Last week I defined active duty service, so we’d all know what you can get credit for when determining your civilian length of service and computing your annuity. I went on to describe the difference in the rules governing CSRS and FERS employees. This time I want to talk about how much you’d have to pay to get that credit and how to make a deposit if you decide to do that.
For periods of post-1956 active duty service the deposit equals 7 percent of your basic military pay (not including allowances or differentials) for all years except for 1999 (7.25 percent) and 2000 (7.4 percent).
For periods of post-1956 active duty service the deposit equals 3 percent of your basic military pay (not including allowances or differentials) for all years except for 1999 (3.25 percent) and 2000 (3.4 percent).

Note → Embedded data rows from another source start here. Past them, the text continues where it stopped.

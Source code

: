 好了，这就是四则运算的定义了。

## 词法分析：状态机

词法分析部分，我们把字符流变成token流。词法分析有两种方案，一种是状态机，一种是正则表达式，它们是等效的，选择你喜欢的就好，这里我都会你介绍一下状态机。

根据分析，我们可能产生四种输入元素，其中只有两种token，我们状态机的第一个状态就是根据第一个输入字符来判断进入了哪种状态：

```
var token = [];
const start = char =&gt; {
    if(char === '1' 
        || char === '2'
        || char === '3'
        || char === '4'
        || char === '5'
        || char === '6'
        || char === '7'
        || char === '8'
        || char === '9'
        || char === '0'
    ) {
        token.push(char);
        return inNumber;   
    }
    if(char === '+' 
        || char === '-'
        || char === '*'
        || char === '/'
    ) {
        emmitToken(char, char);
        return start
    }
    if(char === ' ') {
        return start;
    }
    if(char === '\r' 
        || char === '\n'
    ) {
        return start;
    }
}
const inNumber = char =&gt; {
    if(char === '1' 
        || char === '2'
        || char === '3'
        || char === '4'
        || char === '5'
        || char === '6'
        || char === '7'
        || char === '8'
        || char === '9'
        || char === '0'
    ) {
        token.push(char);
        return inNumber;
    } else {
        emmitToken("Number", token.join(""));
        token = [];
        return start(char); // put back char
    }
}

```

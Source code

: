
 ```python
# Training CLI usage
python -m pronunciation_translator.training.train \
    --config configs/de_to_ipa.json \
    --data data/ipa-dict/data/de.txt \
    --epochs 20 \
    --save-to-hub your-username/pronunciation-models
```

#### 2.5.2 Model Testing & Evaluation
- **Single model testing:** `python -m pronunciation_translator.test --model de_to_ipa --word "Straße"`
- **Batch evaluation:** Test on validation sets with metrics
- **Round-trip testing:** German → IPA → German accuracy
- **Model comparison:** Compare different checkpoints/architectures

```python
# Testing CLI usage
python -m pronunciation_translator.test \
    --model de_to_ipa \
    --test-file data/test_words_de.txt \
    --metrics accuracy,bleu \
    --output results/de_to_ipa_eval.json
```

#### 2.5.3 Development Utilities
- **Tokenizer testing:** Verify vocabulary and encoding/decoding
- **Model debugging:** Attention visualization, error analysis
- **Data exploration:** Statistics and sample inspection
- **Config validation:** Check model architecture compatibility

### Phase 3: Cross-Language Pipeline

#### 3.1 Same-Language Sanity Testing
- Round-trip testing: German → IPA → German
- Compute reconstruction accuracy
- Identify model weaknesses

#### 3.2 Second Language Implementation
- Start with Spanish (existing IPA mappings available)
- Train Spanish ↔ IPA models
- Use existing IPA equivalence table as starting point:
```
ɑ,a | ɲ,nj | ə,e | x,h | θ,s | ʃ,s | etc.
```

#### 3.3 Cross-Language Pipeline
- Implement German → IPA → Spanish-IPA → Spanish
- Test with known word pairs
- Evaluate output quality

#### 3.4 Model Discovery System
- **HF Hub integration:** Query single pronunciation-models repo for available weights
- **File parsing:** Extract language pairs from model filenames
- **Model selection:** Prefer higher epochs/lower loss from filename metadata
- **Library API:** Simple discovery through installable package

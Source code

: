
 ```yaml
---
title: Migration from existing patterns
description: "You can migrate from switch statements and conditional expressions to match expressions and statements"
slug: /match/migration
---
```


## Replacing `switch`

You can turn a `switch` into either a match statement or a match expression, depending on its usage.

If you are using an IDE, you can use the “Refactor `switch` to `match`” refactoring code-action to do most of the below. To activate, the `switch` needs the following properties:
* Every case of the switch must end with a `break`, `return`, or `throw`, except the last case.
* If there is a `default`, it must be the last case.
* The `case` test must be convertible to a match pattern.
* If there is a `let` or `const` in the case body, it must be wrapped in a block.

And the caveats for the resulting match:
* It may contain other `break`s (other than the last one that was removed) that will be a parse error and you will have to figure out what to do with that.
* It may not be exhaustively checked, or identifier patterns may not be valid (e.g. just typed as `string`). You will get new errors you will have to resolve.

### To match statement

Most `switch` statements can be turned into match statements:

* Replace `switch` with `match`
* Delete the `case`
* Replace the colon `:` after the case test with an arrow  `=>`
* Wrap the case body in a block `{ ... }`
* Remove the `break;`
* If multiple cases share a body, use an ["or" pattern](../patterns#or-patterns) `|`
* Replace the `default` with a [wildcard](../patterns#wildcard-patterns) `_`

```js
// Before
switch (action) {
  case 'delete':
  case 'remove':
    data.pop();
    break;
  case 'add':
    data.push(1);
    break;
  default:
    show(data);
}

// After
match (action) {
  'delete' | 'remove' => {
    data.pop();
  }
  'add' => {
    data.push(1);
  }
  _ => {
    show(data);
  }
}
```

If you will have a CSRS component in your annuity, the interest rates for military service performed before becoming a CSRS employee or that interrupted a period of CSRS service will be computed using the CSRS rate listed above.
How to make a deposit
The first thing you’ll need to do is find out how much basic pay you earned while on active duty. To do that, you’ll need to complete Form RI 20-97, Estimated Earnings During Military Service, and send it to the military finance center for your branch of service, along with a copy of your DD Form 214, Report of Transfer or Discharge.
When you get the answer, take it to your payroll office along with a copy of your DD 214 and a Standard Form 2803 (CSRS) or 3108 (FERS) and ask for them to estimate the deposit you’ll be required to make. They’ll compute the amount you owe, plus accrued interest. (Note: If you make the deposit within two years on the date you first enter on duty as a civilian employee, you won’t owe any interest.)
Once you know how much you’ll owe, you can decide whether to make the deposit. If you decide to do that, you can do it in a lump sum or on a regular schedule of payments. In either case, the payments are made to your agency, not OPM. And they must be completed before you retire. If they aren’t, at retirement you’ll receive a refund of what you did deposit and get no credit for your active duty service.
If you have more than one period of active duty service, you can decide to make a deposit for any one or more of them.
What if I’m receiving military retired pay?
With one exception, if you are receiving military retired pay, you not only must make a deposit to get credit for that service but you must waive that pay when you retire. If you don’t, the amount you deposited will be returned to you and you won’t receive any credit for that time.
Here’s the exception. You won’t have to waive military retired pay if you were awarded it on account of a service-connected disability incurred in combat with an enemy of the United States or caused by an instrumentality of war and incurred in the line of duty during a period of war. However, you’ll still have to make a deposit for that service.
Note: If you are receiving retired pay from a reserve component of the armed forces, you are not required to waive that pay, only make a deposit for any periods of active duty service if you want to get credit for that time.